Grade estimation for gold values was conducted using Ordinary Kriging (OK). Additional estimations of Nearest Neighbor (NN) and Inverse Distance Cubed (ID3) were used to check the OK estimate.
Based on the work of RockRidge, the report considers that the Daylight Zone Mineral Resource has “reasonable prospects for eventual economic extraction” because it is suitable for open-pit mining as shown by constraint of the resource within a pit shell based on the parameters detailed in Table 1.4.
Table 1.4 Resource pit shell parameters
The classified mineral resource estimates for the Daylight Zone are reported at a cut-off grade of 0.25 g/t Au as presented in Table 1.5. Based on the work of RockRidge, the report author considers this cut-off grade to be appropriate for reporting mineral resource amenable for exploitation by open pit mining methods.
Notes:
- Canadian Institute of Mining, Metallurgy and Petroleum Standards (2014) were used for reporting the Mineral Resource.
- Mineral Resources comprise blocks falling within the resource pit shell at, or above, the cut-off grade of 0.25g/t.
- Mineral Resources are not Mineral Reserves and do not have demonstrated economic viability.
- Rounding may result in apparent discrepancies between tonnes, grade and contained ounces.
- The Effective Date of the Mineral Resource is December 20,2021
Transaction and Royalties
The titleholder of concession ‘El Ferrol No. 18’ is Sociedad Minera Chetilla S.R.L., a Peruvian corporation (the “El Ferrol Owner”). The Company, through its Peruvian subsidiary Mineros Invirtiendo en Peru S.A.C., has an exclusive earn-in agreement (the “El Ferrol Agreement”), signed July 24, 2021, to acquire a 100% interest in this concession by making an aggregate payment of $250,000 in the following amounts on or before the following dates:
- $50,000 following the date of registering the El Ferrol Agreement (the “Effective Date”); (PAID)
- $50,000 one (1) year from the Effective Date; (PAID)
- $75,000 two (2) years from the Effective Date; (PAID) and
- $75,000 three (3) years from the Effective Date. (PAID)
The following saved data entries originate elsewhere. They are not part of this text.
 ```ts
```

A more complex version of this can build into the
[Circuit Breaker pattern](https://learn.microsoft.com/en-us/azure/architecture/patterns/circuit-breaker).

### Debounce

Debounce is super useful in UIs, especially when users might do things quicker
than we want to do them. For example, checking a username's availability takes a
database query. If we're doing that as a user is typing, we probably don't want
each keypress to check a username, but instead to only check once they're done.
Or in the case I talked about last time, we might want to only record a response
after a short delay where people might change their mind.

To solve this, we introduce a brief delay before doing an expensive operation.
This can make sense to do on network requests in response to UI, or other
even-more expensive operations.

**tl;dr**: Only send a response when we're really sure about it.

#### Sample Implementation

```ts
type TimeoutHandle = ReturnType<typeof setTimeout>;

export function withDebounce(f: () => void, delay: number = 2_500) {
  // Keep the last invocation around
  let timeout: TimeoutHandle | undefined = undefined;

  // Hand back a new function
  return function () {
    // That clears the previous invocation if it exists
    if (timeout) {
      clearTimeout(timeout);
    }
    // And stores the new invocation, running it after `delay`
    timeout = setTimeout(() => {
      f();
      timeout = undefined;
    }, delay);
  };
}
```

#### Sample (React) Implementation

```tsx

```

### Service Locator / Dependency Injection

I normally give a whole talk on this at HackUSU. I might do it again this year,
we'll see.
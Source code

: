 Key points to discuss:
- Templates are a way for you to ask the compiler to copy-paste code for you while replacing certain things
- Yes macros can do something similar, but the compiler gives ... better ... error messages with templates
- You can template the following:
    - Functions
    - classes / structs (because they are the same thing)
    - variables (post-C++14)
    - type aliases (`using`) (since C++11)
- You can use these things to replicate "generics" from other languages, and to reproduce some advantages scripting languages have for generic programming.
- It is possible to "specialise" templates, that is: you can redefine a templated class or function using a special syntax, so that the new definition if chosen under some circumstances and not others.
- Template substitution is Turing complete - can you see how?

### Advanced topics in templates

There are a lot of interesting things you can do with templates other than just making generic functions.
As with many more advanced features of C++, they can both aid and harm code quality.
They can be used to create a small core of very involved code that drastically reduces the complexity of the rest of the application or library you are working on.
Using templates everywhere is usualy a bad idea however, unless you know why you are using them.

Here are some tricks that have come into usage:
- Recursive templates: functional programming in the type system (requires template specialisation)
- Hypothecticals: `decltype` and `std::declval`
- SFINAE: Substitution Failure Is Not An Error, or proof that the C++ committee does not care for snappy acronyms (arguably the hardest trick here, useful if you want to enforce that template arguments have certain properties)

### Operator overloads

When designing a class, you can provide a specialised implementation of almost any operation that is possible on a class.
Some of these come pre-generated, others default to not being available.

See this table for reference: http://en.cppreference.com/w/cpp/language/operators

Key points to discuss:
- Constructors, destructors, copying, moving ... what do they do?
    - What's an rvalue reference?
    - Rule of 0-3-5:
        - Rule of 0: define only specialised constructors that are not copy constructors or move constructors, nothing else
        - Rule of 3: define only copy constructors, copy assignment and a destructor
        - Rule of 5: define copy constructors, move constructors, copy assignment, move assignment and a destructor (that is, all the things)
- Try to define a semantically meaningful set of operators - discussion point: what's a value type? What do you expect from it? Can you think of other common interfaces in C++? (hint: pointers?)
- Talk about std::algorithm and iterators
(All amounts are USD unless otherwise stated.)
In addition, upon acquisition of the earned interest, The Company shall be deemed to have granted the owner a one percent (1%) net smelter returns (the “El Ferrol Royalty”) from the ‘El Ferrol No. 18’ concession but is is entitled to (but not required to) buy back the full El Ferrol Royalty within nine (9) years after acquisition by making a payment of $500,000 to the El Ferrol Owner.
The Company, through its Peruvian subsidiary Mineros Invirtiendo en Peru S.A.C., has an exclusive earn-in and shareholders agreement, signed July 1, 2021, to acquire up to a 100% interest in the ‘Francisco Jose IV’ and ‘Francisco Jose V’ concessions by acquiring up to 100% of the shares of Colpayoc S.A.C. in two stages over a period of four years by making total cash payments of $3,650,000 and exploration expenditures of $5,000,000.
Upon acquisition of the earned interest,i it shall be deemed to have granted the owners of Colpayoc S.A.C., on a pro-rata basis, an aggregate two percent (2%) net smelter return (the “Jose Royalty”) from the Francisco Jose IV and Francisco Jose V concessions. The Company is entitled to (but not required to) buy back the full Jose Royalty within one (1) year of the commencement of commercial production by making aggregate payments to the owners of Colpayoc S.A.C. (on a pro-rata basis) as follows:
- $1,000,000 for each 0.5% of the Jose Royalty for up to 1.0% of the Jose Royalty;
- $1,500,000 for the next 0.5% of the Jose Royalty; and
- $2,000,000 for the remaining 0.5% of the Jose Royalty.